### REQUIREMENT
What is needed is an exact copy of the records below, minus any pictures.

### MATERIALS PROVIDED
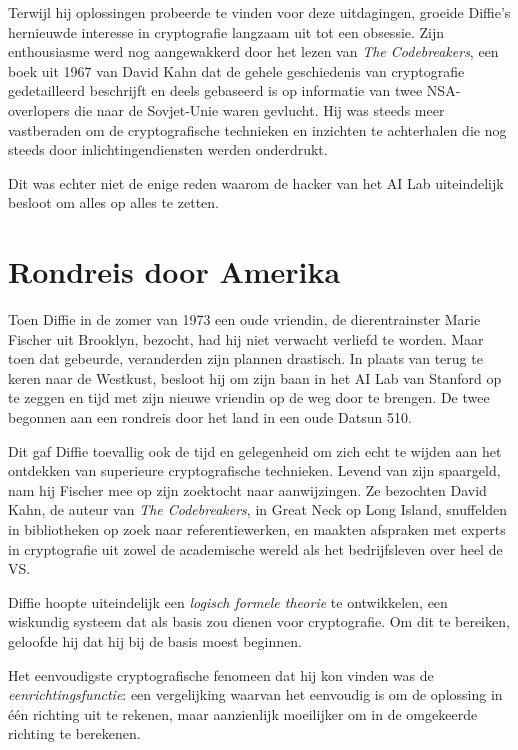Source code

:\documentclass[smalldemyvopaper,11pt,twoside,onecolumn,openright,extrafontsizes,hidelinks]{memoir}
\begin{document}
Terwijl hij oplossingen probeerde te vinden voor deze uitdagingen,
groeide Diffie's hernieuwde interesse in cryptografie langzaam uit tot
een obsessie. Zijn enthousiasme werd nog aangewakkerd door het lezen van
\emph{The Codebreakers}, een boek uit 1967 van David Kahn dat de gehele
geschiedenis van cryptografie gedetailleerd beschrijft en deels
gebaseerd is op informatie van twee NSA-overlopers die naar de
Sovjet-Unie waren gevlucht. Hij was steeds meer vastberaden om de
cryptografische technieken en inzichten te achterhalen die nog steeds
door inlichtingendiensten werden onderdrukt.

Dit was echter niet de enige reden waarom de hacker van het AI Lab
uiteindelijk besloot om alles op alles te zetten.

\section{Rondreis door Amerika}\label{rondreis-door-amerika}

Toen Diffie in de zomer van 1973 een oude vriendin, de dierentrainster
Marie Fischer uit Brooklyn, bezocht, had hij niet verwacht verliefd te
worden. Maar toen dat gebeurde, veranderden zijn plannen drastisch. In
plaats van terug te keren naar de Westkust, besloot hij om zijn baan in
het AI Lab van Stanford op te zeggen en tijd met zijn nieuwe vriendin op
de weg door te brengen. De twee begonnen aan een rondreis door het land
in een oude Datsun 510.

Dit gaf Diffie toevallig ook de tijd en gelegenheid om zich echt te
wijden aan het ontdekken van superieure cryptografische technieken.
Levend van zijn spaargeld, nam hij Fischer mee op zijn zoektocht naar
aanwijzingen. Ze bezochten David Kahn, de auteur van \emph{The
Codebreakers}, in Great Neck op Long Island, snuffelden in bibliotheken
op zoek naar referentiewerken, en maakten afspraken met experts in
cryptografie uit zowel de academische wereld als het bedrijfsleven over
heel de VS.

Diffie hoopte uiteindelijk een \emph{logisch formele theorie} te
ontwikkelen, een wiskundig systeem dat als basis zou dienen voor
cryptografie. Om dit te bereiken, geloofde hij dat hij bij de basis
moest beginnen.

Het eenvoudigste cryptografische fenomeen dat hij kon vinden was de
\emph{eenrichtingsfunctie}: een vergelijking waarvan het eenvoudig is om
de oplossing in één richting uit te rekenen, maar aanzienlijk moeilijker
om in de omgekeerde richting te berekenen.
\end{document}
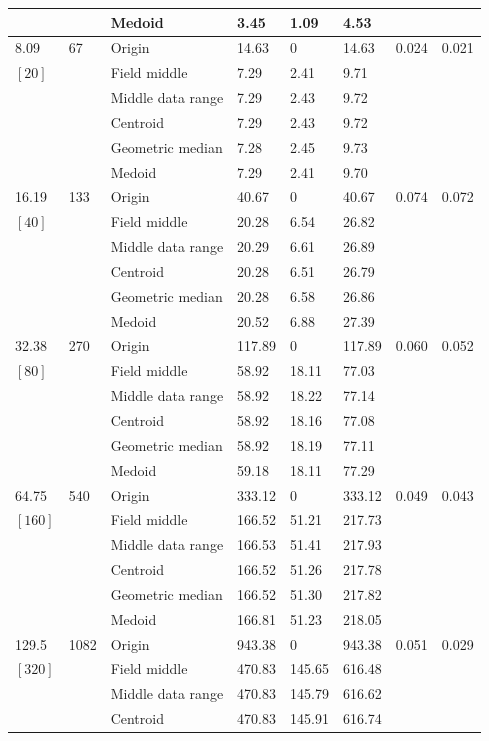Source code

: \documentclass[phd]{ndsu-thesis-2022}
\begin{document}
{{\begin{ThreePartTable}
\begin{longtable}{lll lll ll}
 &  & Medoid  & 3.45 & 1.09 & 4.53 \\
\midrule
8.09 & 67 & Origin  & 14.63 & 0 & 14.63 & 0.024 & 0.021 \\
$[20]$ &  & Field middle  & 7.29 & 2.41 & 9.71 \\
 &  & Middle data range  & 7.29 & 2.43 & 9.72 \\
 &  & Centroid & 7.29 & 2.43 & 9.72 \\
 &  & Geometric median & 7.28 & 2.45 & 9.73 \\
 &  & Medoid  & 7.29 & 2.41 & 9.70 \\ 
\midrule
16.19 & 133 & Origin  & 40.67 & 0 & 40.67 & 0.074 & 0.072 \\
$[40]$ &  & Field middle  & 20.28 & 6.54 & 26.82 \\
 &  & Middle data range  & 20.29 & 6.61 & 26.89 \\
 &  & Centroid & 20.28 & 6.51 & 26.79 \\
 &  & Geometric median & 20.28 & 6.58 & 26.86 \\
 &  & Medoid  & 20.52 & 6.88 & 27.39 \\
\midrule
32.38 & 270 & Origin  & 117.89 & 0 & 117.89 & 0.060 & 0.052 \\
$[80]$ &  & Field middle  & 58.92 & 18.11 & 77.03 \\
 &  & Middle data range  & 58.92 & 18.22 & 77.14 \\
 &  & Centroid & 58.92 & 18.16 & 77.08 \\
 &  & Geometric median & 58.92 & 18.19 & 77.11 \\
 &  & Medoid  & 59.18 & 18.11 & 77.29 \\
\midrule
64.75 & 540 & Origin  & 333.12 & 0 & 333.12 & 0.049 & 0.043 \\
$[160]$ &  & Field middle  & 166.52 & 51.21 & 217.73 \\
 &  & Middle data range  & 166.53 & 51.41 & 217.93 \\
 &  & Centroid & 166.52 & 51.26 & 217.78 \\
 &  & Geometric median & 166.52 & 51.30 & 217.82 \\
 &  & Medoid  & 166.81 & 51.23 & 218.05 \\
\midrule
129.5 & 1082 & Origin  & 943.38 & 0 & 943.38 & 0.051 & 0.029 \\
$[320]$ &  & Field middle  & 470.83 & 145.65 & 616.48 \\
 &  & Middle data range  & 470.83 & 145.79 & 616.62 \\
 &  & Centroid & 470.83 & 145.91 & 616.74 \\

\end{longtable}
\end{ThreePartTable}}}
\end{document}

### COMPLETED EXERCISE
Source code

:\documentclass[smalldemyvopaper,11pt,twoside,onecolumn,openright,extrafontsizes,hidelinks]{memoir}
\begin{document}
Terwijl hij oplossingen probeerde te vinden voor deze uitdagingen,
groeide Diffie's hernieuwde interesse in cryptografie langzaam uit tot
een obsessie. Zijn enthousiasme werd nog aangewakkerd door het lezen van
\emph{The Codebreakers}, een boek uit 1967 van David Kahn dat de gehele
geschiedenis van cryptografie gedetailleerd beschrijft en deels
gebaseerd is op informatie van twee NSA-overlopers die naar de
Sovjet-Unie waren gevlucht. Hij was steeds meer vastberaden om de
cryptografische technieken en inzichten te achterhalen die nog steeds
door inlichtingendiensten werden onderdrukt.

Dit was echter niet de enige reden waarom de hacker van het AI Lab
uiteindelijk besloot om alles op alles te zetten.

\section{Rondreis door Amerika}\label{rondreis-door-amerika}

Toen Diffie in de zomer van 1973 een oude vriendin, de dierentrainster
Marie Fischer uit Brooklyn, bezocht, had hij niet verwacht verliefd te
worden. Maar toen dat gebeurde, veranderden zijn plannen drastisch. In
plaats van terug te keren naar de Westkust, besloot hij om zijn baan in
het AI Lab van Stanford op te zeggen en tijd met zijn nieuwe vriendin op
de weg door te brengen. De twee begonnen aan een rondreis door het land
in een oude Datsun 510.

Dit gaf Diffie toevallig ook de tijd en gelegenheid om zich echt te
wijden aan het ontdekken van superieure cryptografische technieken.
Levend van zijn spaargeld, nam hij Fischer mee op zijn zoektocht naar
aanwijzingen. Ze bezochten David Kahn, de auteur van \emph{The
Codebreakers}, in Great Neck op Long Island, snuffelden in bibliotheken
op zoek naar referentiewerken, en maakten afspraken met experts in
cryptografie uit zowel de academische wereld als het bedrijfsleven over
heel de VS.

Diffie hoopte uiteindelijk een \emph{logisch formele theorie} te
ontwikkelen, een wiskundig systeem dat als basis zou dienen voor
cryptografie. Om dit te bereiken, geloofde hij dat hij bij de basis
moest beginnen.

Het eenvoudigste cryptografische fenomeen dat hij kon vinden was de
\emph{eenrichtingsfunctie}: een vergelijking waarvan het eenvoudig is om
de oplossing in één richting uit te rekenen, maar aanzienlijk moeilijker
om in de omgekeerde richting te berekenen.
\end{document}
Source code

: \documentclass[phd]{ndsu-thesis-2022}
\begin{document}
{{\begin{ThreePartTable}
\begin{longtable}{lll lll ll}
 &  & Medoid  & 3.45 & 1.09 & 4.53 \\
\midrule
8.09 & 67 & Origin  & 14.63 & 0 & 14.63 & 0.024 & 0.021 \\
$[20]$ &  & Field middle  & 7.29 & 2.41 & 9.71 \\
 &  & Middle data range  & 7.29 & 2.43 & 9.72 \\
 &  & Centroid & 7.29 & 2.43 & 9.72 \\
 &  & Geometric median & 7.28 & 2.45 & 9.73 \\
 &  & Medoid  & 7.29 & 2.41 & 9.70 \\ 
\midrule
16.19 & 133 & Origin  & 40.67 & 0 & 40.67 & 0.074 & 0.072 \\
$[40]$ &  & Field middle  & 20.28 & 6.54 & 26.82 \\
 &  & Middle data range  & 20.29 & 6.61 & 26.89 \\
 &  & Centroid & 20.28 & 6.51 & 26.79 \\
 &  & Geometric median & 20.28 & 6.58 & 26.86 \\
 &  & Medoid  & 20.52 & 6.88 & 27.39 \\
\midrule
32.38 & 270 & Origin  & 117.89 & 0 & 117.89 & 0.060 & 0.052 \\
$[80]$ &  & Field middle  & 58.92 & 18.11 & 77.03 \\
 &  & Middle data range  & 58.92 & 18.22 & 77.14 \\
 &  & Centroid & 58.92 & 18.16 & 77.08 \\
 &  & Geometric median & 58.92 & 18.19 & 77.11 \\
 &  & Medoid  & 59.18 & 18.11 & 77.29 \\
\midrule
64.75 & 540 & Origin  & 333.12 & 0 & 333.12 & 0.049 & 0.043 \\
$[160]$ &  & Field middle  & 166.52 & 51.21 & 217.73 \\
 &  & Middle data range  & 166.53 & 51.41 & 217.93 \\
 &  & Centroid & 166.52 & 51.26 & 217.78 \\
 &  & Geometric median & 166.52 & 51.30 & 217.82 \\
 &  & Medoid  & 166.81 & 51.23 & 218.05 \\
\midrule
129.5 & 1082 & Origin  & 943.38 & 0 & 943.38 & 0.051 & 0.029 \\
$[320]$ &  & Field middle  & 470.83 & 145.65 & 616.48 \\
 &  & Middle data range  & 470.83 & 145.79 & 616.62 \\
 &  & Centroid & 470.83 & 145.91 & 616.74 \\

\end{longtable}
\end{ThreePartTable}}}
\end{document}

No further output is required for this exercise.